## YOUR INSTRUCTIONS
Once every line containing "Create" has been counted, report the total for the data and nothing else.

___ RECORD EXCERPTS

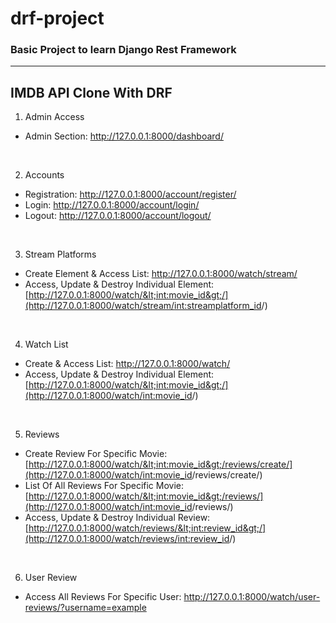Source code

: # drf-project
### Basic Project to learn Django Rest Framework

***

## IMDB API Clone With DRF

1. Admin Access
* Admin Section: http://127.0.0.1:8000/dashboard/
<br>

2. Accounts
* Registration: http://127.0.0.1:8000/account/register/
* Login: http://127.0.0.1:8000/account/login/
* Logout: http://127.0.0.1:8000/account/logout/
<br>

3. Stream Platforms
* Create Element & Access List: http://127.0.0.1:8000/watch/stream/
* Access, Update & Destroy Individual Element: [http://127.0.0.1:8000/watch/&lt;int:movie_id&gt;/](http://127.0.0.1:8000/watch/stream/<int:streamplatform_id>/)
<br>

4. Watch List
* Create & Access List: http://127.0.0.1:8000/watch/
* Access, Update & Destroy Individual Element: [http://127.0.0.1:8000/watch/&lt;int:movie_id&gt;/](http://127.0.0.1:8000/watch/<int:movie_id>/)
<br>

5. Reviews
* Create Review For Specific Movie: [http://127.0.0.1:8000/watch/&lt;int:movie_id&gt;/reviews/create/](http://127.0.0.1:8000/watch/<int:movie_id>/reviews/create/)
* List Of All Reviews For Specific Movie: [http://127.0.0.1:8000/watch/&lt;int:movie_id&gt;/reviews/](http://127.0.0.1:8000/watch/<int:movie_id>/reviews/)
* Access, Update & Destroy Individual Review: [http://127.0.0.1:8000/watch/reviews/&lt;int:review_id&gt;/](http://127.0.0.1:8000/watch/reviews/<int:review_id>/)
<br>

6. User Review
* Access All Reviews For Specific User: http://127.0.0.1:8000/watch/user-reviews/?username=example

______
___ RECORD EXCERPTS

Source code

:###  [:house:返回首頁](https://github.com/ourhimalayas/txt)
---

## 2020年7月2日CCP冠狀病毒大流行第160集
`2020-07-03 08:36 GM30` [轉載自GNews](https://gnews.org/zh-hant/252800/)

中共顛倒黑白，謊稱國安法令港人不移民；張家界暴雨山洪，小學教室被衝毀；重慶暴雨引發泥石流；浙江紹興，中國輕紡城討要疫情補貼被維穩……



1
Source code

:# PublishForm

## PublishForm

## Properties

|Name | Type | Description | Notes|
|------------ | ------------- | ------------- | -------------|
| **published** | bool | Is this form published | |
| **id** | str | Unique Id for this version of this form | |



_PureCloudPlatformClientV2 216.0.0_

______

## ANSWER FOR THE TASK
3